> What needs to be done: Only those lines in the data below from the line containing "python tablegen.py colormap404.png" through the line containing "1. Категоризовали признаки", both included, should be restated word for word.
<<<<
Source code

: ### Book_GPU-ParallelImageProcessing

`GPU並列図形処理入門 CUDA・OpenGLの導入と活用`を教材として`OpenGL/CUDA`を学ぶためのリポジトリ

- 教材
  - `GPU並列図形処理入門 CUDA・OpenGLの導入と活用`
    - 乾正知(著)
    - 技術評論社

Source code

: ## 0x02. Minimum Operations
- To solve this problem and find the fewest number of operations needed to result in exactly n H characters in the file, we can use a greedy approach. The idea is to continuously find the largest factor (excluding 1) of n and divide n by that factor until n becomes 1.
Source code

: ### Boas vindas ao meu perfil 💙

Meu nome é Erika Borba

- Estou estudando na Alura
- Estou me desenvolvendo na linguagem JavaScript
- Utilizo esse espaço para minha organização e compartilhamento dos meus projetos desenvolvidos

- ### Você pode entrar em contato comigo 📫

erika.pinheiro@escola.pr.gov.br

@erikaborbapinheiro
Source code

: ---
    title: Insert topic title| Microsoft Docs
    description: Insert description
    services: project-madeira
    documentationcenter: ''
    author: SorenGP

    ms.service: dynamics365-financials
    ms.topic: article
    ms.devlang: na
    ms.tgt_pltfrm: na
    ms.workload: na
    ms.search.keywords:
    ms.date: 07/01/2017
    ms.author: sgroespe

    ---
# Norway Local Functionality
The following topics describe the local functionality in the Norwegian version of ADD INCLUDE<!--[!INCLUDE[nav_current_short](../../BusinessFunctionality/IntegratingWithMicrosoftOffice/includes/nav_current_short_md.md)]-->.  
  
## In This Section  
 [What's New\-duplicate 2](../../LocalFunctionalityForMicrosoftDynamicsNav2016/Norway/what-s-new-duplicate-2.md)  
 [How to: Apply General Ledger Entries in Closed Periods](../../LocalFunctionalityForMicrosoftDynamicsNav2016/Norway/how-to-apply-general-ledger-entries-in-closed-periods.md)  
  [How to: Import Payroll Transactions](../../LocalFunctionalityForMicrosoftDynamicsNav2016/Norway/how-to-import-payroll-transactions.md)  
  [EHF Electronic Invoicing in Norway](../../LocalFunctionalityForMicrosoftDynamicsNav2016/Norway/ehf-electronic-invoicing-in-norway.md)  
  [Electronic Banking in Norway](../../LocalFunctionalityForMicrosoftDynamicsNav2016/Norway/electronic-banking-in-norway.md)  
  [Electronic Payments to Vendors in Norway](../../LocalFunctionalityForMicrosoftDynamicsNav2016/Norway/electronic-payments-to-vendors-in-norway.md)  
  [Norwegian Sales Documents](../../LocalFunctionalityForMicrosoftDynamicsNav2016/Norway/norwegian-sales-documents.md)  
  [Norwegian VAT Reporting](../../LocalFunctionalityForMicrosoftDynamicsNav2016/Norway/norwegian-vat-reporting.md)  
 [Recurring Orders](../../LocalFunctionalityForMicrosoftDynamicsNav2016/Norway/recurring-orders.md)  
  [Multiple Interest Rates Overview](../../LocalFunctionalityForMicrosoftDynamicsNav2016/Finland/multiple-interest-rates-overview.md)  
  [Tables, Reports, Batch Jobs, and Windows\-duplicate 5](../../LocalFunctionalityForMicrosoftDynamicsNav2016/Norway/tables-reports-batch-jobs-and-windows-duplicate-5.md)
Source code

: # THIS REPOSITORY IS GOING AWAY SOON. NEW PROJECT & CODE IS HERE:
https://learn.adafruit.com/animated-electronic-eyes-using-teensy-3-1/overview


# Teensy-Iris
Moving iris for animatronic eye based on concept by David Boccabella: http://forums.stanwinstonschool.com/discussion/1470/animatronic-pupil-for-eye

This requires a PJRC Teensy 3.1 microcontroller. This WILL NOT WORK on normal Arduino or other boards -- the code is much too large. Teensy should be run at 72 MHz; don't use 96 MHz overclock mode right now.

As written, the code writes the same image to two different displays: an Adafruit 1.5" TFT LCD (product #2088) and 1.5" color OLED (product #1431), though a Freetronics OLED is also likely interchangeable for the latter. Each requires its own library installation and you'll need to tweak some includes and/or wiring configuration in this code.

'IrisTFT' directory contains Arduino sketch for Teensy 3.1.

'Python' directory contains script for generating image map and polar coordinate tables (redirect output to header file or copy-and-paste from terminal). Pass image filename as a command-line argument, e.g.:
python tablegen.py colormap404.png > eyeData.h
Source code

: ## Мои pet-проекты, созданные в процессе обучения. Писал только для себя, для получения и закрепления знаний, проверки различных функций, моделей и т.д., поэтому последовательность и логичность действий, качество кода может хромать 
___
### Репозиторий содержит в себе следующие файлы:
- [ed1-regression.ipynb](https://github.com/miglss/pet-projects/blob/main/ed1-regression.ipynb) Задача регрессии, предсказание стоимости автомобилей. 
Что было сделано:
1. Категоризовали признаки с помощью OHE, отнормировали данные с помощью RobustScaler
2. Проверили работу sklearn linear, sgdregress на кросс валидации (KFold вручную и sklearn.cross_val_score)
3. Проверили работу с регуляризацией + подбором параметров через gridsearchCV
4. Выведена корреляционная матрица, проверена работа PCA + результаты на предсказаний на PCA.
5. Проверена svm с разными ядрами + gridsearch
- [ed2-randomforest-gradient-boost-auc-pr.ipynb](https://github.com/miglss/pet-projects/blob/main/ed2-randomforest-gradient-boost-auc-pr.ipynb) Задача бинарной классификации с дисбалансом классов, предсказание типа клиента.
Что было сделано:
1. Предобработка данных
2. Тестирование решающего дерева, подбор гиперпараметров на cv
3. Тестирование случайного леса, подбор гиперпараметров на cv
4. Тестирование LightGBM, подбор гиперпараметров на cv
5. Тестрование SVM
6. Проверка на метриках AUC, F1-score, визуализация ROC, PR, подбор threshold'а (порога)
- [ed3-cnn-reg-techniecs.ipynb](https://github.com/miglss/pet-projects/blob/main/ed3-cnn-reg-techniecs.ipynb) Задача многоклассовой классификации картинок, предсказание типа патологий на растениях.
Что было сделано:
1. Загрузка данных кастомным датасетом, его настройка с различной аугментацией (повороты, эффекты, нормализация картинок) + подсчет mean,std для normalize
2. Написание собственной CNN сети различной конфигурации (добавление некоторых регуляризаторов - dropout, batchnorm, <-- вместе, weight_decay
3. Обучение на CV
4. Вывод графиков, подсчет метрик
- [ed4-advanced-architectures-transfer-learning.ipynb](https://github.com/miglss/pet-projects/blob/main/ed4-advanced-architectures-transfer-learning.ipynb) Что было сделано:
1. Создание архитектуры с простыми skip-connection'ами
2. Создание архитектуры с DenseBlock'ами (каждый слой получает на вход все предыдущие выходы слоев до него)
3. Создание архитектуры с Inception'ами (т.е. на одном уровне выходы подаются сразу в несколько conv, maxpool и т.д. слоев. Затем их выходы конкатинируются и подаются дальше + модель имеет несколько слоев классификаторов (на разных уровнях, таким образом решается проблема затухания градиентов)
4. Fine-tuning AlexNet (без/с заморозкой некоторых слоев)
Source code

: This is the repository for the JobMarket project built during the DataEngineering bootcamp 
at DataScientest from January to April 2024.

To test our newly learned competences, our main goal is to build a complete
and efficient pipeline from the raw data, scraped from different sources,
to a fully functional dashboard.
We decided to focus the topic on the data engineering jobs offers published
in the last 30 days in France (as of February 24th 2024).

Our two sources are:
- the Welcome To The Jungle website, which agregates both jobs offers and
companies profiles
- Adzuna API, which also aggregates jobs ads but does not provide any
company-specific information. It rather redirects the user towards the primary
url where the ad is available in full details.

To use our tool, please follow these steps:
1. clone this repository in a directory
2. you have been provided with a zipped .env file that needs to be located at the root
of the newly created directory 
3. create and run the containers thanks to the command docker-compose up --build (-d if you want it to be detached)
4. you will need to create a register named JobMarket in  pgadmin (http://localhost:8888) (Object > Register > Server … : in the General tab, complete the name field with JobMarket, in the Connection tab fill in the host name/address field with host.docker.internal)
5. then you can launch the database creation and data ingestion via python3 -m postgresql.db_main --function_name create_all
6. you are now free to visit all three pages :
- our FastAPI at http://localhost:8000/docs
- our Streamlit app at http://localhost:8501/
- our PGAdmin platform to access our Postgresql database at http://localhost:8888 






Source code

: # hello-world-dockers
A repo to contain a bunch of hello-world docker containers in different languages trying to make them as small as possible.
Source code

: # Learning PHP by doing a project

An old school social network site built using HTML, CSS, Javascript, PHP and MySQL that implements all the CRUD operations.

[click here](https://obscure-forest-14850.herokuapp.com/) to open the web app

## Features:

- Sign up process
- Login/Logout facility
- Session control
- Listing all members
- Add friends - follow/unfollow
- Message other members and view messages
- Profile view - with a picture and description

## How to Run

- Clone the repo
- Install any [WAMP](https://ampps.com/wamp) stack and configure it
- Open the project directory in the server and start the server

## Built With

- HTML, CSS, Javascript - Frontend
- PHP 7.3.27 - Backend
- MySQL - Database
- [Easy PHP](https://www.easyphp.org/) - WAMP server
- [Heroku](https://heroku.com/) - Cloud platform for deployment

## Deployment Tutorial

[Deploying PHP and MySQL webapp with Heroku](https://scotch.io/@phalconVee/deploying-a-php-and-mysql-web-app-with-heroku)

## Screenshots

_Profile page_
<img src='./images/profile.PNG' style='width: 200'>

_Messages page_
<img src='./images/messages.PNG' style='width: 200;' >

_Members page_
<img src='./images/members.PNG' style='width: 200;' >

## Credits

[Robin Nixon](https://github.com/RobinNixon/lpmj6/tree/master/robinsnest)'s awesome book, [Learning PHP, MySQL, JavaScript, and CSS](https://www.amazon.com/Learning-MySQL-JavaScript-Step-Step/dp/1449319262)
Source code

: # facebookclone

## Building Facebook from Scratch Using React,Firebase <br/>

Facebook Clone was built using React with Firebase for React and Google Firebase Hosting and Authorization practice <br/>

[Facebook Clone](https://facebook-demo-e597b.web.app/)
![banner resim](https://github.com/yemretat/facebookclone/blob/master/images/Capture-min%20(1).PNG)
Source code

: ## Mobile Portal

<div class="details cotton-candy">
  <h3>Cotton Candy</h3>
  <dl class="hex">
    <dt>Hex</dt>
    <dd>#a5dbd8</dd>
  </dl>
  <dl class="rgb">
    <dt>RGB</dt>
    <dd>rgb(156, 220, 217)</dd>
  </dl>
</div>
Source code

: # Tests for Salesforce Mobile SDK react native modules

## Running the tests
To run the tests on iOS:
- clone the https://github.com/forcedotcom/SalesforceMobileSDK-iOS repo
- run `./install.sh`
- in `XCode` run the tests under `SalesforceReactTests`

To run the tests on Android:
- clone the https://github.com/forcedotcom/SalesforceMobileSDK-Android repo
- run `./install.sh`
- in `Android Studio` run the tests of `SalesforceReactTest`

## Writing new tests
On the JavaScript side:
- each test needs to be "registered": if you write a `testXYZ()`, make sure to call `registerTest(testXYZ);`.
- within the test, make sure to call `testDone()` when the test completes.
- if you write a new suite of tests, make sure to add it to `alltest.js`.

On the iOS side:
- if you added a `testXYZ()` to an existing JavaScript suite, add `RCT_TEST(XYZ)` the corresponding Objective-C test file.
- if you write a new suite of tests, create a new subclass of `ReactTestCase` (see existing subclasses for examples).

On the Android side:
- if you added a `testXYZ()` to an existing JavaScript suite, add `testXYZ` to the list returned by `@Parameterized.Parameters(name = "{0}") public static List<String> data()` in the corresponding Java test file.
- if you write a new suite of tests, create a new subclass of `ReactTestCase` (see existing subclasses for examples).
>>>>
> Solution for this exercise:
python tablegen.py colormap404.png > eyeData.h
Source code

: ## Мои pet-проекты, созданные в процессе обучения. Писал только для себя, для получения и закрепления знаний, проверки различных функций, моделей и т.д., поэтому последовательность и логичность действий, качество кода может хромать 
___
### Репозиторий содержит в себе следующие файлы:
- [ed1-regression.ipynb](https://github.com/miglss/pet-projects/blob/main/ed1-regression.ipynb) Задача регрессии, предсказание стоимости автомобилей. 
Что было сделано:
1. Категоризовали признаки с помощью OHE, отнормировали данные с помощью RobustScaler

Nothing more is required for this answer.